A clinical trial of biosynthetic corneas conducted by Dr. Per Fagerholm of Linkoping University in Sweden and Dr. May Griffith of the University of Ottowa’s Ottowa Hospital Research Institute has produced very encouraging results. Dr. Griffith has been working with her colleagues for over a decade to produce a viable biosynthetic cornea suitable for implantation in humans. Collaborating with Dr. Fagerholm, she began a clinical trial two years ago of this first-ever biosynthetic corneal implant in humans.
For two years, Drs. Griffith and Fagerholm closely followed the progress of the 10 patients who received the biosynthetic corneas. Now, they have found that the patients’ cells and nerves had successfully integrated with the biosynthetic implant. The regenerated corneas act like healthy, natural ones, even becoming touch-sensitive and producing tears normally.
This study is the first so far to demonstrate that an artificial cornea can successfully be integrated with the eye tissue and produce a regenerative effect. With millions of patients worldwide waiting for a human cornea transplant, the potential of this technological innovation is clearly impressive.
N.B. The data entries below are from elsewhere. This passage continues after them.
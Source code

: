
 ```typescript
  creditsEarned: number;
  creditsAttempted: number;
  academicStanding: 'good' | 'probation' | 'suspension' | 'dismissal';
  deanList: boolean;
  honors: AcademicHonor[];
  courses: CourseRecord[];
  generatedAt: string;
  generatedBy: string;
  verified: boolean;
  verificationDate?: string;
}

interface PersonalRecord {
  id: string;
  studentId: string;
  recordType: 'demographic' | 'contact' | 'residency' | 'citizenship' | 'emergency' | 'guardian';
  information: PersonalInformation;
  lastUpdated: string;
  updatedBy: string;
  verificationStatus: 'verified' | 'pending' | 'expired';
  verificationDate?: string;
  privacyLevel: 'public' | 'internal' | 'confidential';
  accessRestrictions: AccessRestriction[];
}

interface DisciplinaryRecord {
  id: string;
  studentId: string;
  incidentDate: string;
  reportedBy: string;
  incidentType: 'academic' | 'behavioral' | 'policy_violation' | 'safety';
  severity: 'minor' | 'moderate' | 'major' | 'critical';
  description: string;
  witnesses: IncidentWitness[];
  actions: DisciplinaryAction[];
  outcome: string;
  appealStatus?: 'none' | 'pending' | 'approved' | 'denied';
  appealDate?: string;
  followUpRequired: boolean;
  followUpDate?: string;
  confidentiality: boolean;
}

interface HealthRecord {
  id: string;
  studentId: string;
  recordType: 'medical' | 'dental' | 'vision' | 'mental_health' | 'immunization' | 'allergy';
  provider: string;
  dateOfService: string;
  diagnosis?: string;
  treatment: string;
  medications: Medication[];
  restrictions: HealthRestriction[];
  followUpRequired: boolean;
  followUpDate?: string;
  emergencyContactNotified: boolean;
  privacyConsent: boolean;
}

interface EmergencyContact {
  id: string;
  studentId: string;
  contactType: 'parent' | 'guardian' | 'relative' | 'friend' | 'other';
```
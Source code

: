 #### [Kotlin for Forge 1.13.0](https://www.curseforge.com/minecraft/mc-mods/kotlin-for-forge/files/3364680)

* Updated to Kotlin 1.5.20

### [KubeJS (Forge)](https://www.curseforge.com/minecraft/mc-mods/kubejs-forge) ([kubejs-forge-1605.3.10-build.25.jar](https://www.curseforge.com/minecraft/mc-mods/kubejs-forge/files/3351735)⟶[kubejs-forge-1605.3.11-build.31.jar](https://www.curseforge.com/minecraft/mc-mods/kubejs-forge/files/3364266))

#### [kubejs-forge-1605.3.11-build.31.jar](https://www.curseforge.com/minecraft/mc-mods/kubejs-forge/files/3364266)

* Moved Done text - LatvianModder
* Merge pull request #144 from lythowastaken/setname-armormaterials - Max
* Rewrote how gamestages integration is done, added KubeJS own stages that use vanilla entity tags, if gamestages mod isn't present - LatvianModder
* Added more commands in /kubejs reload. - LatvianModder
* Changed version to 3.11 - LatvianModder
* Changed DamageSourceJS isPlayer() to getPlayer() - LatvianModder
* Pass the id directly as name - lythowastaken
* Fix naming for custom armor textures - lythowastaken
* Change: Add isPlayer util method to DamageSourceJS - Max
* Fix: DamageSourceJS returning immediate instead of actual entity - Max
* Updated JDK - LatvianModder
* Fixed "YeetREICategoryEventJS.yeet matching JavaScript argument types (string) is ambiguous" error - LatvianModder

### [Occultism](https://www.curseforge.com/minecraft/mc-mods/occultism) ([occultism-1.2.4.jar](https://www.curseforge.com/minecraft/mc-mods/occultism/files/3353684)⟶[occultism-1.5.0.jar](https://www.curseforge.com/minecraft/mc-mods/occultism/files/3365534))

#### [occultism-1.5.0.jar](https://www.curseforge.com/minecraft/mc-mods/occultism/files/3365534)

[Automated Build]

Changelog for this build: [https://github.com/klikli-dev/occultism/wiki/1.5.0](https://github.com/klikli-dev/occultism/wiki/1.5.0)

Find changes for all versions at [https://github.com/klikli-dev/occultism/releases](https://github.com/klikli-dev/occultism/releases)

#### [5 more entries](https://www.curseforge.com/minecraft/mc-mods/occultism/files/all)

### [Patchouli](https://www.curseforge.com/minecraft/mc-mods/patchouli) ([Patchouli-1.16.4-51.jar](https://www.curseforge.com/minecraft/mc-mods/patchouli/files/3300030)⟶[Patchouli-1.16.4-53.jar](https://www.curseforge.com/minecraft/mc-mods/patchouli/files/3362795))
The patients in this clinical trial had advanced keratoconus (conical cornea) or scarring of the central cornea. With further advancements in the biosynthetic material and the surgical implantation technique, Drs. Fagerholm and Griffith hope to establish the effectiveness of biosynthetic corneas for treating a broader range of eye diseases and conditions that usually require a corneal transplant.